◆ **EXERCISE DIRECTIONS**
Copy out each line of the data that holds the string "from".

◆ **DATASET RECORDS**
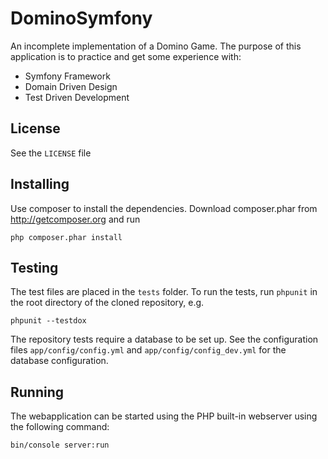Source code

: DominoSymfony
=============
An incomplete implementation of a Domino Game. The purpose of this application
is to practice and get some experience with:

* Symfony Framework
* Domain Driven Design
* Test Driven Development

License
-------
See the `LICENSE` file


Installing
----------
Use composer to install the dependencies. Download composer.phar from
http://getcomposer.org and run

    php composer.phar install

Testing
-------
The test files are placed in the `tests` folder. To run the tests, run `phpunit` 
in the root directory of the cloned repository, e.g.

	phpunit --testdox

The repository tests require a database to be set up. See the configuration 
files `app/config/config.yml` and `app/config/config_dev.yml` for the database
configuration.


Running
-------
The webapplication can be started using the PHP built-in webserver using the 
following command:

	bin/console server:run
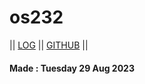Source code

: os232
======
|| [LOG](https://github.com/KenKomKom/os232/blob/master/TXT/mylog.txt) || [GITHUB](https://github.com/KenKomKom/os232) ||

#### Made : Tuesday 29 Aug 2023
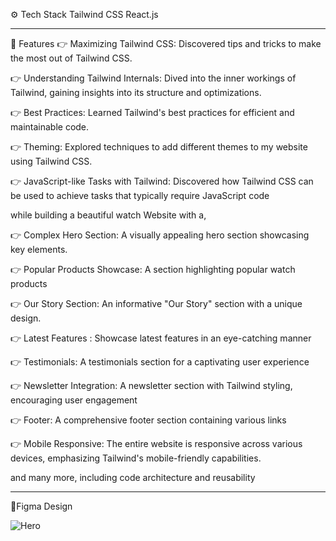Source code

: ⚙️ Tech Stack
Tailwind CSS
React.js
______________________________________________________________________________________________________________________________________________________________________________

🔋 Features
👉 Maximizing Tailwind CSS: Discovered tips and tricks to make the most out of Tailwind CSS.

👉 Understanding Tailwind Internals: Dived into the inner workings of Tailwind, gaining insights into its structure and optimizations.

👉 Best Practices: Learned Tailwind's best practices for efficient and maintainable code.

👉 Theming: Explored techniques to add different themes to my website using Tailwind CSS.

👉 JavaScript-like Tasks with Tailwind: Discovered how Tailwind CSS can be used to achieve tasks that typically require JavaScript code

while building a beautiful watch Website with a,

👉 Complex Hero Section: A visually appealing hero section showcasing key elements.

👉 Popular Products Showcase: A section highlighting popular watch products

👉 Our Story Section: An informative "Our Story" section with a unique design.

👉 Latest Features : Showcase latest features in an eye-catching manner

👉 Testimonials: A testimonials section for a captivating user experience

👉 Newsletter Integration: A newsletter section with Tailwind styling, encouraging user engagement

👉 Footer: A comprehensive footer section containing various links

👉 Mobile Responsive: The entire website is responsive across various devices, emphasizing Tailwind's mobile-friendly capabilities.

and many more, including code architecture and reusability

______________________________________________________________________________________________________________________________________________________________________________ 
🚀Figma Design


![Hero](https://github.com/Thati05/watch_landing_page/assets/151874357/aefdaa69-8e48-4617-98f7-1c7786d79e12)
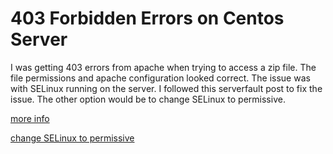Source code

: # 403 Forbidden Errors on Centos Server

I was getting 403 errors from apache when trying to access a zip file. The file permissions and apache configuration looked correct. The issue was with SELinux running on the server. I followed this serverfault post to fix the issue. The other option would be to change SELinux to permissive.

[more info](http://serverfault.com/questions/650402/403-forbidden-errors-on-redhat-server)

[change SELinux to permissive](https://access.redhat.com/documentation/en-US/Red_Hat_Enterprise_Linux/6/html/Security-Enhanced_Linux/sect-Security-Enhanced_Linux-Working_with_SELinux-Changing_SELinux_Modes.html#sect-Security-Enhanced_Linux-Enabling_and_Disabling_SELinux-Permissive_Mode)
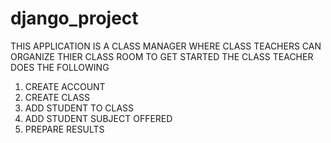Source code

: # django_project
THIS APPLICATION IS A CLASS MANAGER
WHERE CLASS TEACHERS CAN ORGANIZE THIER CLASS ROOM
TO GET STARTED THE CLASS TEACHER DOES THE FOLLOWING
1. CREATE ACCOUNT
2. CREATE CLASS
3. ADD STUDENT TO CLASS
4. ADD STUDENT SUBJECT OFFERED
5. PREPARE RESULTS
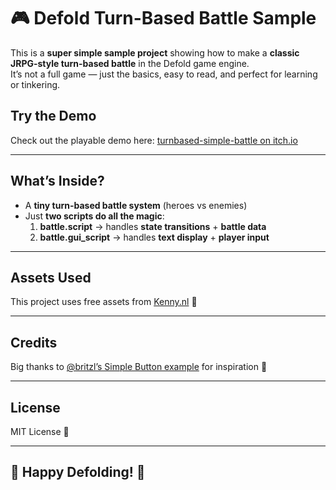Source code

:# 🎮 Defold Turn-Based Battle Sample

This is a **super simple sample project** showing how to make a **classic JRPG-style turn-based battle** in the Defold game engine.  
It’s not a full game — just the basics, easy to read, and perfect for learning or tinkering.  

## Try the Demo
Check out the playable demo here: [turnbased-simple-battle on itch.io](https://yeqwep.itch.io/turnbased-simple-battle)   

---

## What’s Inside?
- A **tiny turn-based battle system** (heroes vs enemies)  
- Just **two scripts do all the magic**:  
  1. **battle.script** → handles **state transitions** + **battle data**  
  2. **battle.gui_script** → handles **text display** + **player input**  

---

## Assets Used
This project uses free assets from [Kenny.nl](https://www.kenney.nl/) 🎨  

---

## Credits
Big thanks to [@britzl’s Simple Button example](https://github.com/britzl/publicexamples/tree/master/examples/simple_button) for inspiration 🙏  

---

## License
MIT License 🚀  

---

## 💫 Happy Defolding! 💫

◆ **REPLY TO THE TASK**
Use composer to install the dependencies. Download composer.phar from
I was getting 403 errors from apache when trying to access a zip file. The file permissions and apache configuration looked correct. The issue was with SELinux running on the server. I followed this serverfault post to fix the issue. The other option would be to change SELinux to permissive.
This project uses free assets from [Kenny.nl](https://www.kenney.nl/) 🎨  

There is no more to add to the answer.